#### [Work item]
Could you show each line of the records that contains the word "requested"?

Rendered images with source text
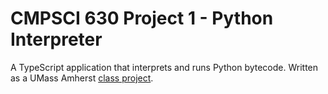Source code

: CMPSCI 630 Project 1 - Python Interpreter
=========================================

A TypeScript application that interprets and runs Python bytecode. Written as a UMass Amherst [class project](http://emeryberger.com/teaching/systems/systems-project-1/).
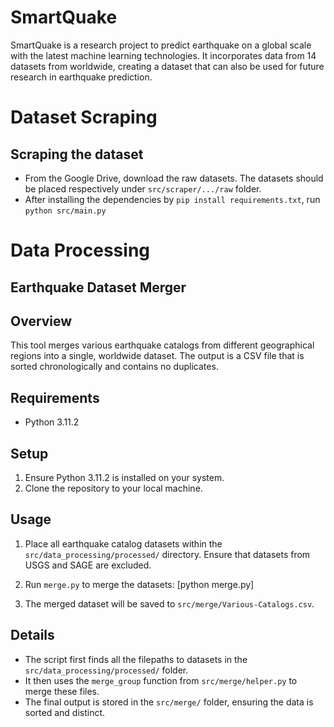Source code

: # SmartQuake

SmartQuake is a research project to predict earthquake on a global scale with the latest machine learning technologies. It incorporates data from 14 datasets from worldwide, creating a dataset that can also be used for future research in earthquake prediction. 

# Dataset Scraping

## Scraping the dataset
- From the Google Drive, download the raw datasets. The datasets should be placed respectively under `src/scraper/.../raw` folder.
- After installing the dependencies by `pip install requirements.txt`, run `python src/main.py`

# Data Processing

## Earthquake Dataset Merger

## Overview
This tool merges various earthquake catalogs from different geographical regions into a single, worldwide dataset. The output is a CSV file that is sorted chronologically and contains no duplicates.

## Requirements
- Python 3.11.2

## Setup
1. Ensure Python 3.11.2 is installed on your system.
2. Clone the repository to your local machine.

## Usage
1. Place all earthquake catalog datasets within the `src/data_processing/processed/` directory. Ensure that datasets from USGS and SAGE are excluded.

2. Run `merge.py` to merge the datasets:  [python merge.py]

3. The merged dataset will be saved to `src/merge/Various-Catalogs.csv`.

## Details
- The script first finds all the filepaths to datasets in the `src/data_processing/processed/` folder.
- It then uses the `merge_group` function from `src/merge/helper.py` to merge these files.
- The final output is stored in the `src/merge/` folder, ensuring the data is sorted and distinct.
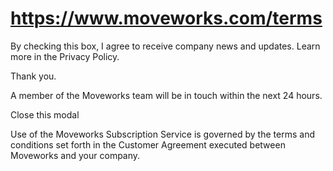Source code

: # https://www.moveworks.com/terms

By checking this box, I agree to receive company news and updates. Learn more in the Privacy Policy.

Thank you.

A member of the Moveworks team will be in touch within the next 24 hours.



  Close this modal
  


Use of the Moveworks Subscription Service is governed by the terms and conditions set forth in the Customer Agreement executed between Moveworks and your company.

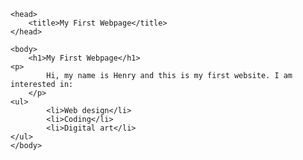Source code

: <!DOCTYPE html>
<html>

    <head>
        <title>My First Webpage</title>
    </head>

    <body>
        <h1>My First Webpage</h1>
	<p>
            Hi, my name is Henry and this is my first website. I am interested in:
        </p>
	<ul>
            <li>Web design</li>
            <li>Coding</li>
            <li>Digital art</li>
	</ul>
    </body>
</html>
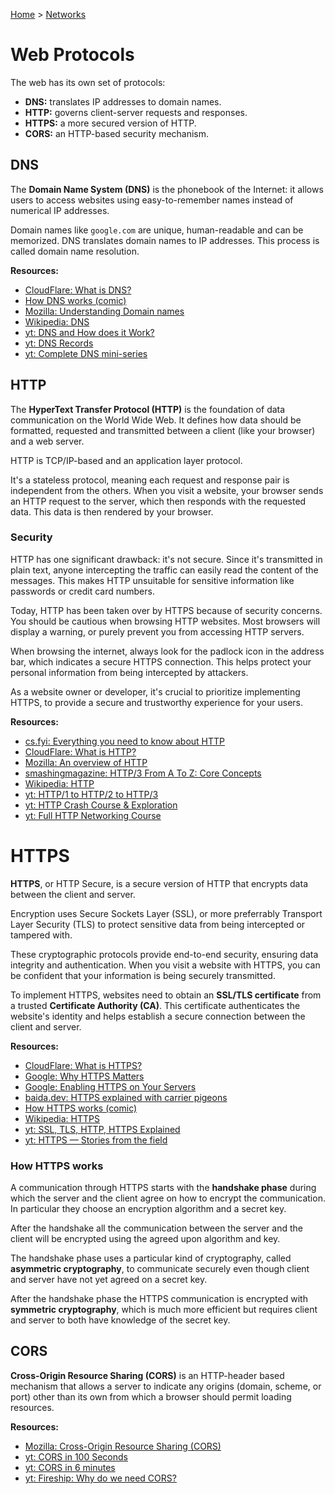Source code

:[Home](../../README.md) > [Networks](./README.md)

<!-- TODO: it's not clear what this page contains, split the content like other protocols, then update protocols.md and README.md -->
# Web Protocols

The web has its own set of protocols:
- **DNS:** translates IP addresses to domain names.
- **HTTP:** governs client-server requests and responses.
- **HTTPS:** a more secured version of HTTP.
- **CORS:** an HTTP-based security mechanism.


## DNS

The **Domain Name System (DNS)** is the phonebook of the Internet: it allows users to access websites using easy-to-remember names instead of numerical IP addresses.

Domain names like `google.com` are unique, human-readable and can be memorized. DNS translates domain names to IP addresses. This process is called domain name resolution.

**Resources:**
- [CloudFlare: What is DNS?](https://www.cloudflare.com/en-gb/learning/dns/what-is-dns/)
- [How DNS works (comic)](https://howdns.works/)
- [Mozilla: Understanding Domain names](https://developer.mozilla.org/en-US/docs/Glossary/DNS/)
- [Wikipedia: DNS](https://en.wikipedia.org/wiki/Domain_Name_System)
- [yt: DNS and How does it Work?](https://www.youtube.com/watch?v=Wj0od2ag5sk)
- [yt: DNS Records](https://www.youtube.com/watch?v=7lxgpKh_fRY)
- [yt: Complete DNS mini-series](https://www.youtube.com/watch?v=zEmUuNFBgN8&list=PLTk5ZYSbd9MhMmOiPhfRJNW7bhxHo4q-K)


## HTTP

The **HyperText Transfer Protocol (HTTP)** is the foundation of data communication on the World Wide Web. It defines how data should be formatted, requested and transmitted between a client (like your browser) and a web server.

HTTP is TCP/IP-based and an application layer protocol.

It's a stateless protocol, meaning each request and response pair is independent from the others. When you visit a website, your browser sends an HTTP request to the server, which then responds with the requested data. This data is then rendered by your browser.

### Security

HTTP has one significant drawback: it's not secure. Since it's transmitted in plain text, anyone intercepting the traffic can easily read the content of the messages. This makes HTTP unsuitable for sensitive information like passwords or credit card numbers.

Today, HTTP has been taken over by HTTPS because of security concerns. You should be cautious when browsing HTTP websites. Most browsers will display a warning, or purely prevent you from accessing HTTP servers.

When browsing the internet, always look for the padlock icon in the address bar, which indicates a secure HTTPS connection. This helps protect your personal information from being intercepted by attackers.

As a website owner or developer, it's crucial to prioritize implementing HTTPS, to provide a secure and trustworthy experience for your users.

**Resources:**
- [cs.fyi: Everything you need to know about HTTP](https://cs.fyi/guide/http-in-depth)
- [CloudFlare: What is HTTP?](https://www.cloudflare.com/en-gb/learning/ddos/glossary/hypertext-transfer-protocol-http/)
- [Mozilla: An overview of HTTP](https://developer.mozilla.org/en-US/docs/Web/HTTP/Overview)
- [smashingmagazine: HTTP/3 From A To Z: Core Concepts](https://www.smashingmagazine.com/2021/08/http3-core-concepts-part1/)
- [Wikipedia: HTTP](https://en.wikipedia.org/wiki/Hypertext_Transfer_Protocol)
- [yt: HTTP/1 to HTTP/2 to HTTP/3](https://www.youtube.com/watch?v=a-sBfyiXysI)
- [yt: HTTP Crash Course & Exploration](https://www.youtube.com/watch?v=iYM2zFP3Zn0)
- [yt: Full HTTP Networking Course](https://www.youtube.com/watch?v=2JYT5f2isg4)


# HTTPS

**HTTPS**, or HTTP Secure, is a secure version of HTTP that encrypts data between the client and server.

Encryption uses Secure Sockets Layer (SSL), or more preferrably Transport Layer Security (TLS) to protect sensitive data from being intercepted or tampered with.

These cryptographic protocols provide end-to-end security, ensuring data integrity and authentication. When you visit a website with HTTPS, you can be confident that your information is being securely transmitted.

To implement HTTPS, websites need to obtain an **SSL/TLS certificate** from a trusted **Certificate Authority (CA)**. This certificate authenticates the website's identity and helps establish a secure connection between the client and server.

**Resources:**
- [CloudFlare: What is HTTPS?](https://www.cloudflare.com/en-gb/learning/ssl/what-is-https/)
- [Google: Why HTTPS Matters](https://developers.google.com/web/fundamentals/security/encrypt-in-transit/why-https)
- [Google: Enabling HTTPS on Your Servers](https://developers.google.com/web/fundamentals/security/encrypt-in-transit/enable-https)
- [baida.dev: HTTPS explained with carrier pigeons](https://baida.dev/articles/https-explained-with-carrier-pigeons)
- [How HTTPS works (comic)](https://howhttps.works/)
- [Wikipedia: HTTPS](https://en.wikipedia.org/wiki/HTTPS)
- [yt: SSL, TLS, HTTP, HTTPS Explained](https://www.youtube.com/watch?v=hExRDVZHhig)
- [yt: HTTPS — Stories from the field](https://www.youtube.com/watch?v=GoXgl9r0Kjk)

### How HTTPS works
<!-- TODO: link to handshake -->
A communication through HTTPS starts with the **handshake phase** during which the server and the client agree on how to encrypt the communication. In particular they choose an encryption algorithm and a secret key.

After the handshake all the communication between the server and the client will be encrypted using the agreed upon algorithm and key.

<!-- TODO: link to crypto -->
The handshake phase uses a particular kind of cryptography, called **asymmetric cryptography**, to communicate securely even though client and server have not yet agreed on a secret key.

<!-- TODO: link to crypto -->
After the handshake phase the HTTPS communication is encrypted with **symmetric cryptography**, which is much more efficient but requires client and server to both have knowledge of the secret key.


## CORS

<!-- TODO: HTTP header -->
**Cross-Origin Resource Sharing (CORS)** is an HTTP-header based mechanism that allows a server to indicate any origins (domain, scheme, or port) other than its own from which a browser should permit loading resources.

**Resources:**
- [Mozilla: Cross-Origin Resource Sharing (CORS)](https://developer.mozilla.org/en-US/docs/Web/HTTP/CORS)
- [yt: CORS in 100 Seconds](https://www.youtube.com/watch?v=4KHiSt0oLJ0)
- [yt: CORS in 6 minutes](https://www.youtube.com/watch?v=PNtFSVU-YTI)
- [yt: Fireship: Why do we need CORS?](https://www.youtube.com/watch?v=v969_M6cWk0&t=130s)
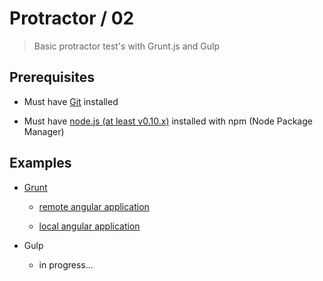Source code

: # Protractor / 02

> Basic protractor test's with Grunt.js and Gulp

## Prerequisites

* Must have [Git](http://git-scm.com/) installed

* Must have [node.js (at least v0.10.x)](http://nodejs.org/) installed with npm (Node Package Manager)

## Examples

* [Grunt](grunt)

  * [remote angular application](grunt/01-remote-angular-app)

  * [local angular application](grunt/02-local-angular-app)

* Gulp

  * in progress...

#### [Answer section]
The **HyperText Transfer Protocol (HTTP)** is the foundation of data communication on the World Wide Web. It defines how data should be formatted, requested and transmitted between a client (like your browser) and a web server.
It's a stateless protocol, meaning each request and response pair is independent from the others. When you visit a website, your browser sends an HTTP request to the server, which then responds with the requested data. This data is then rendered by your browser.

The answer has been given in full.